Saturday, February 16, 2013

Company Making Millions Adding 'Don't' to Archaic 'Question Authority' Gear



BERKELEY, CA—In the midst of one of the worst economic spells in the nation's history, a company with its sights set squarely on the future is raking in cash by adding a simple four-letter word to hundreds of thousands of pieces of memorabilia from America's past.

"You may be too young to remember," Gordon Sayles, 68, said as he used a tiny camelhair brush to put the finishing touches on a 40-year-old, faded and threadbare tie-dyed t-shirt. "But decades ago, people were different. When they heard something coming out of the newspapers or the TV or the White House that they didn't like, they'd get out in the streets and let everyone know it. But times were different then."

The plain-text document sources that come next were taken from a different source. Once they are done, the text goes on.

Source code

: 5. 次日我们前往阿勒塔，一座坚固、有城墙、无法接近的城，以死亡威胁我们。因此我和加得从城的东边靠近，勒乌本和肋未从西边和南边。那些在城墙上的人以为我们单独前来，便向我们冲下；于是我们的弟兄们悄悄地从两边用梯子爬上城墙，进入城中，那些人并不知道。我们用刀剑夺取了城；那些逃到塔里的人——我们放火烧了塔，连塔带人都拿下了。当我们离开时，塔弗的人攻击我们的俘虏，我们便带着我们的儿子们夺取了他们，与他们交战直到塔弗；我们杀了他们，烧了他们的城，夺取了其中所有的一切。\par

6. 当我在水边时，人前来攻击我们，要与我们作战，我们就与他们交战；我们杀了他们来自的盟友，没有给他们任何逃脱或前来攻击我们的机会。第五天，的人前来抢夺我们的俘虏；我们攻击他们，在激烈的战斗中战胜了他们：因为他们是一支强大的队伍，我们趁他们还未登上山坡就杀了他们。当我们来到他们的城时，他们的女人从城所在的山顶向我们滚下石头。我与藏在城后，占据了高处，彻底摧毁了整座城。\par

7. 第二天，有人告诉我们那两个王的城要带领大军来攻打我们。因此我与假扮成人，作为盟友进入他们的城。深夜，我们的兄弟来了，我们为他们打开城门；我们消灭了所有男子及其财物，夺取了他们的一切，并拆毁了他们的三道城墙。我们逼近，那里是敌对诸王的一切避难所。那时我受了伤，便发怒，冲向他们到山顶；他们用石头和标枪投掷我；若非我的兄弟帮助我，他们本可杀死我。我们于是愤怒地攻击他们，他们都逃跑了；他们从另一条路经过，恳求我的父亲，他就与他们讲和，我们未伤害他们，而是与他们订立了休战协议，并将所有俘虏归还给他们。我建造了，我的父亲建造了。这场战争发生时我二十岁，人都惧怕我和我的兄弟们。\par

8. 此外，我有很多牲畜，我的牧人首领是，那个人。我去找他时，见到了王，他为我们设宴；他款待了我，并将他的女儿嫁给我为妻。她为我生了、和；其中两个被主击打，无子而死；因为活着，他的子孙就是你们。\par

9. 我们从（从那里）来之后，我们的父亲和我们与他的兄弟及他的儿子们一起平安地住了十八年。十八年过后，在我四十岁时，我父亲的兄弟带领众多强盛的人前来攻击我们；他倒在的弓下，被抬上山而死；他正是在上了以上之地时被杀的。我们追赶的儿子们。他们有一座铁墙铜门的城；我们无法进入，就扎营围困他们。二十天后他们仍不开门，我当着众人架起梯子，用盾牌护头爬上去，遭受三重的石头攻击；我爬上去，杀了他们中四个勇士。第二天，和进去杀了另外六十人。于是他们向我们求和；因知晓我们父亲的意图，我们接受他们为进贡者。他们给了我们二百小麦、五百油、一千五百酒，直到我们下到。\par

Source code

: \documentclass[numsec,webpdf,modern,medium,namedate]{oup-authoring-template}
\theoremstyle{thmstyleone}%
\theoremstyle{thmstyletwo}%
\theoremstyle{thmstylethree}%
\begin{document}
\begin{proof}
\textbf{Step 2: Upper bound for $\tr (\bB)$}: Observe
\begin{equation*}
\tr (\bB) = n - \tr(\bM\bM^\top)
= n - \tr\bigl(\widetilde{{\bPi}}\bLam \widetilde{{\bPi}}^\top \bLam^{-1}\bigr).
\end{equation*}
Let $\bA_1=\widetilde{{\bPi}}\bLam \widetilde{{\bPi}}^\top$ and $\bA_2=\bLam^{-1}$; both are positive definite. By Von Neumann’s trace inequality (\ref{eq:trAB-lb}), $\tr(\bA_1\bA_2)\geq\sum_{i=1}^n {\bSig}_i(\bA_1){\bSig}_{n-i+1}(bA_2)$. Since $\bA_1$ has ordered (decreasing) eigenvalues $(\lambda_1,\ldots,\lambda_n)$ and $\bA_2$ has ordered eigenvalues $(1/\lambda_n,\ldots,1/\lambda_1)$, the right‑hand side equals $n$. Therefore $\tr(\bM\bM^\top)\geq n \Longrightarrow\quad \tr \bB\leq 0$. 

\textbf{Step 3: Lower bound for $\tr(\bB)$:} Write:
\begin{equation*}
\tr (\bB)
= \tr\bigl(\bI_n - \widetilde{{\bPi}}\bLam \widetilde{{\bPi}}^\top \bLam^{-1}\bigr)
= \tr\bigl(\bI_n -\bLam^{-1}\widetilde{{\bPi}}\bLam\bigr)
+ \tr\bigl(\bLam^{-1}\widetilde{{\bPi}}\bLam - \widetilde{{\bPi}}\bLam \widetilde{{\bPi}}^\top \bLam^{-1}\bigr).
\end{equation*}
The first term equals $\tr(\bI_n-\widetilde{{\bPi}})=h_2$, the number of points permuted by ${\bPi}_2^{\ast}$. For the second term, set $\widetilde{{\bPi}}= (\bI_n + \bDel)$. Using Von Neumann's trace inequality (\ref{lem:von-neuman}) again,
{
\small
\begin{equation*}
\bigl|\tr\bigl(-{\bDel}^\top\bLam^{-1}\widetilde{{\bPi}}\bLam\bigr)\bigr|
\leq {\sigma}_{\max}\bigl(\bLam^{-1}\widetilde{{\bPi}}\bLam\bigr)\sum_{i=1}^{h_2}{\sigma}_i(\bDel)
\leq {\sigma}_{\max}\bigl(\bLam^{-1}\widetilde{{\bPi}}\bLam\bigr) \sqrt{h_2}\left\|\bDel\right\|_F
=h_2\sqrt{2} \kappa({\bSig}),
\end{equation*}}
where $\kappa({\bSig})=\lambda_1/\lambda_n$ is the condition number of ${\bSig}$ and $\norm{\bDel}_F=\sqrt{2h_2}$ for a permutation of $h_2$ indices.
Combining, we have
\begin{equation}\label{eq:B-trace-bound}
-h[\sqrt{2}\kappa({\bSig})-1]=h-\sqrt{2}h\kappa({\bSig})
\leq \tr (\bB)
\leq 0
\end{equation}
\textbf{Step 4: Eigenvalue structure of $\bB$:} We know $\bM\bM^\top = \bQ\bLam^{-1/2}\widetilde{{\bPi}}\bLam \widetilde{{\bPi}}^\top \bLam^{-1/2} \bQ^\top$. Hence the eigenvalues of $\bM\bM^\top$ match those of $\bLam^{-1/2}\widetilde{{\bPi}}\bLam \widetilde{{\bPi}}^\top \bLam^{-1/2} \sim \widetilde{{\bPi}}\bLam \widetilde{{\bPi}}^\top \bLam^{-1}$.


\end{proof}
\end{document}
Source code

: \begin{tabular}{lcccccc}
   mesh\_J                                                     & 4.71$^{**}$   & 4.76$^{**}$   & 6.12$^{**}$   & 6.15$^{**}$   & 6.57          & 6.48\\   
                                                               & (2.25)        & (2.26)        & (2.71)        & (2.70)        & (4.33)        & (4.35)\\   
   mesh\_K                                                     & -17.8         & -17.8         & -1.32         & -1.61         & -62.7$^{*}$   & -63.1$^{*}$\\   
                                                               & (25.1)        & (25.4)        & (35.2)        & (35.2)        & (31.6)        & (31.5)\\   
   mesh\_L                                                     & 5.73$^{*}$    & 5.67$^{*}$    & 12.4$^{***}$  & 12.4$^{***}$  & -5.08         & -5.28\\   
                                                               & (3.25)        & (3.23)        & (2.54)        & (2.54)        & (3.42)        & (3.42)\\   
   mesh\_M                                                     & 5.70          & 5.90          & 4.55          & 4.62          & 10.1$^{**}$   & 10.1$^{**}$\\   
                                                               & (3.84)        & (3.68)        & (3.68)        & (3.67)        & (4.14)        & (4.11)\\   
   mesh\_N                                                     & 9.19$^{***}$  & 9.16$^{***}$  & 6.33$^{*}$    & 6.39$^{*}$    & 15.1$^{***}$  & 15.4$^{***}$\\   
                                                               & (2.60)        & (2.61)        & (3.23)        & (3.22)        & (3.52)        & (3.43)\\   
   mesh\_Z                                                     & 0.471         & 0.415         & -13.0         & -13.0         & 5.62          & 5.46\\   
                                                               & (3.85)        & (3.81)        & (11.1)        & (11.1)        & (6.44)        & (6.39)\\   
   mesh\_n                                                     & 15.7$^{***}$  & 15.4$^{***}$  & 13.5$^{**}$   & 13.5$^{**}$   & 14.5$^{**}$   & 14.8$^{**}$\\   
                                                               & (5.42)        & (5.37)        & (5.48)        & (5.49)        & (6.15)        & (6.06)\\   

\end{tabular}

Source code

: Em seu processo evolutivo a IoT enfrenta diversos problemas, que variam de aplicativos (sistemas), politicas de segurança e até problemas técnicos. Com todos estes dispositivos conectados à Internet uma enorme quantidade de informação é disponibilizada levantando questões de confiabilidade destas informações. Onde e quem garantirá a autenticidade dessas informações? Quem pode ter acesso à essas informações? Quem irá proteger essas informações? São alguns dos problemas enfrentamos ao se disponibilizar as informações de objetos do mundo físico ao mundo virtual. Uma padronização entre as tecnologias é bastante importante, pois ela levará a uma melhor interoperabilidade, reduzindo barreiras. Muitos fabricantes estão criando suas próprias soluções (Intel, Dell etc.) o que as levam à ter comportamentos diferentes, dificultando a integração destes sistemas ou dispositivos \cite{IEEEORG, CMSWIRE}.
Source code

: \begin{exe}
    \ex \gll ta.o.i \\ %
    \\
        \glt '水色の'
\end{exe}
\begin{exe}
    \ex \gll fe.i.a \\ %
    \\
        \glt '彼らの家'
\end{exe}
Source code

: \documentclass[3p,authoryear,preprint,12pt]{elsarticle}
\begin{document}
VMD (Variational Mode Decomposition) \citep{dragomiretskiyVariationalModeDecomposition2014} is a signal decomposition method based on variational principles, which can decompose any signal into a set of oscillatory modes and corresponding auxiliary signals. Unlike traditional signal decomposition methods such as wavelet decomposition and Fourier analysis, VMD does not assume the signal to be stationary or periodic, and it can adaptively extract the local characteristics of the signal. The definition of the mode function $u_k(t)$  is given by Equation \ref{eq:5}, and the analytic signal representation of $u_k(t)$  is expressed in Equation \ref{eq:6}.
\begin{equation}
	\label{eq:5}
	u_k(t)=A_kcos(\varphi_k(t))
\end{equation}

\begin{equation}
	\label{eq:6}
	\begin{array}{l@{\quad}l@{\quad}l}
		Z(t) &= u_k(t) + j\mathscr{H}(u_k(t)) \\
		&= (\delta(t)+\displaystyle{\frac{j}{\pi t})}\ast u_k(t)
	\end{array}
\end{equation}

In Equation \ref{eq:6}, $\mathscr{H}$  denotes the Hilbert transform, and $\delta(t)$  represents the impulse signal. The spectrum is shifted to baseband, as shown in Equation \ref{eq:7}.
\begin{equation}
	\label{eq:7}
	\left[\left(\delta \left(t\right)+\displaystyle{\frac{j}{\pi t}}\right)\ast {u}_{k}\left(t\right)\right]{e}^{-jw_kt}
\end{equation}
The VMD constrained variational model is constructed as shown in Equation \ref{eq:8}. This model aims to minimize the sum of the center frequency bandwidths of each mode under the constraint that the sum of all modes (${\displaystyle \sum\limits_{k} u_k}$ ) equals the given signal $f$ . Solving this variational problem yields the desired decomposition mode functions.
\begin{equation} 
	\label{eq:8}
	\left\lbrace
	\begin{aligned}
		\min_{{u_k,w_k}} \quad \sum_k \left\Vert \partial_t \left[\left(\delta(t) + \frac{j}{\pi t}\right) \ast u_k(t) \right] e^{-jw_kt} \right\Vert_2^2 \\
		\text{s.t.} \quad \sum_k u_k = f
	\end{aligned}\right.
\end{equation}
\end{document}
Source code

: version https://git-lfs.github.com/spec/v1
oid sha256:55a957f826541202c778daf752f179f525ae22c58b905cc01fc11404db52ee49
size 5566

Mr. Sayles blew on the t-shirt to hasten its drying, then held it up for all to see.

"Looks like it could be hanging in the window of a head shop in Haight-Ashbury!" Sayles said, chuckling. "Summer of Love!"

Above the original message of "Question Authority," Sayles has added the word "Don't" in such a way that it could only be assumed to be part of the original product.

"And it ain't just shirts," Sayles confided. "It's jackets, posters, bumper stickers, pins, VW buses and Beetles. Just about anything with that hippie crap on it. It's like people just want to forget it ever happened!"

Mr. Sayles made over $10 million last year, exclusively on the west coast. But he's not hiding his plans for expansion.

"We're expecting to corner the Northeast market in the spring, and by summertime, we hope to set up shop in the Valhalla of hypocrisy," Sayles said.

"Washington D.C."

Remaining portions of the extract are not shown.